Single crystal sapphire ingot’s applications
Single crystal sapphire ingots find applications across various industries due to their exceptional properties. Some common applications include:
- Optical Components: Sapphire’s optical clarity, high hardness, and scratch resistance make it ideal for use in optical windows, lenses, and substrates for a wide range of devices, including lasers, cameras, and medical equipment.
- 半導體產業: Sapphire is used as a substrate material for manufacturing gallium nitride (GaN) semiconductors, which are employed in high-power and high-frequency electronics, including LEDs, RF devices, and power electronics.
- Watch Crystals: Sapphire’s hardness and scratch resistance make it a preferred material for watch crystals, ensuring durability and long-lasting clarity in luxury watches.
- 航太與國防: Sapphire is used in aerospace and defense applications for its high strength, thermal stability, and resistance to harsh environments.
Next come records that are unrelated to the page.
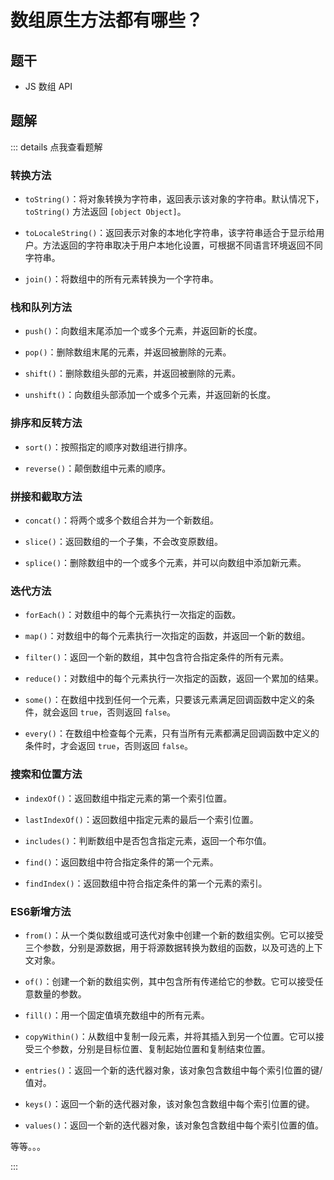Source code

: # 数组原生方法都有哪些？

## 题干

- JS 数组 API

## 题解

::: details 点我查看题解

### 转换方法

- `toString()`：将对象转换为字符串，返回表示该对象的字符串。默认情况下，`toString()` 方法返回 `[object Object]`。

- `toLocaleString()`：返回表示对象的本地化字符串，该字符串适合于显示给用户。方法返回的字符串取决于用户本地化设置，可根据不同语言环境返回不同字符串。

- `join()`：将数组中的所有元素转换为一个字符串。

### 栈和队列方法

- `push()`：向数组末尾添加一个或多个元素，并返回新的长度。

- `pop()`：删除数组末尾的元素，并返回被删除的元素。

- `shift()`：删除数组头部的元素，并返回被删除的元素。

- `unshift()`：向数组头部添加一个或多个元素，并返回新的长度。

### 排序和反转方法

- `sort()`：按照指定的顺序对数组进行排序。

- `reverse()`：颠倒数组中元素的顺序。

### 拼接和截取方法

- `concat()`：将两个或多个数组合并为一个新数组。

- `slice()`：返回数组的一个子集，不会改变原数组。

- `splice()`：删除数组中的一个或多个元素，并可以向数组中添加新元素。


### 迭代方法

- `forEach()`：对数组中的每个元素执行一次指定的函数。

- `map()`：对数组中的每个元素执行一次指定的函数，并返回一个新的数组。

- `filter()`：返回一个新的数组，其中包含符合指定条件的所有元素。

- `reduce()`：对数组中的每个元素执行一次指定的函数，返回一个累加的结果。

- `some()`：在数组中找到任何一个元素，只要该元素满足回调函数中定义的条件，就会返回 `true`，否则返回 `false`。

- `every()`：在数组中检查每个元素，只有当所有元素都满足回调函数中定义的条件时，才会返回 `true`，否则返回 `false`。


### 搜索和位置方法


- `indexOf()`：返回数组中指定元素的第一个索引位置。

- `lastIndexOf()`：返回数组中指定元素的最后一个索引位置。

- `includes()`：判断数组中是否包含指定元素，返回一个布尔值。

- `find()`：返回数组中符合指定条件的第一个元素。

- `findIndex()`：返回数组中符合指定条件的第一个元素的索引。


### ES6新增方法


- `from()`：从一个类似数组或可迭代对象中创建一个新的数组实例。它可以接受三个参数，分别是源数据，用于将源数据转换为数组的函数，以及可选的上下文对象。

- `of()`：创建一个新的数组实例，其中包含所有传递给它的参数。它可以接受任意数量的参数。

- `fill()`：用一个固定值填充数组中的所有元素。

- `copyWithin()`：从数组中复制一段元素，并将其插入到另一个位置。它可以接受三个参数，分别是目标位置、复制起始位置和复制结束位置。

- `entries()`：返回一个新的迭代器对象，该对象包含数组中每个索引位置的键/值对。

- `keys()`：返回一个新的迭代器对象，该对象包含数组中每个索引位置的键。

- `values()`：返回一个新的迭代器对象，该对象包含数组中每个索引位置的值。


等等。。。

:::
It’s used in windows, domes, and sensors for aircraft, missiles, and satellites.
- 醫療設備: Sapphire is utilized in medical devices such as endoscopes and surgical instruments due to its biocompatibility, optical transparency, and sterilization resistance.
- High-Temperature and High-Pressure Applications: Sapphire’s high melting point and thermal conductivity make it suitable for use in extreme conditions, such as in furnace tubes, high-pressure chambers, and specialized sensors.
- MEMS (Micro-Electro-Mechanical Systems): Sapphire is used as a substrate material in MEMS devices for its excellent mechanical properties, thermal stability, and insulating properties.
- 科學研究: Sapphire is utilized in various scientific instruments and research applications, including spectroscopy, microscopy, and x-ray crystallography, due to its optical transparency and chemical inertness.
- 珠寶: High-quality synthetic sapphire is sometimes used as a gemstone in jewelry, especially in engagement rings and pendants, due to its durability and attractive blue coloration (in the case of blue sapphire).
These are just a few examples of the diverse applications of single crystal sapphire ingots across industries. Its unique combination of properties makes it a versatile material for a wide range of technological and commercial purposes.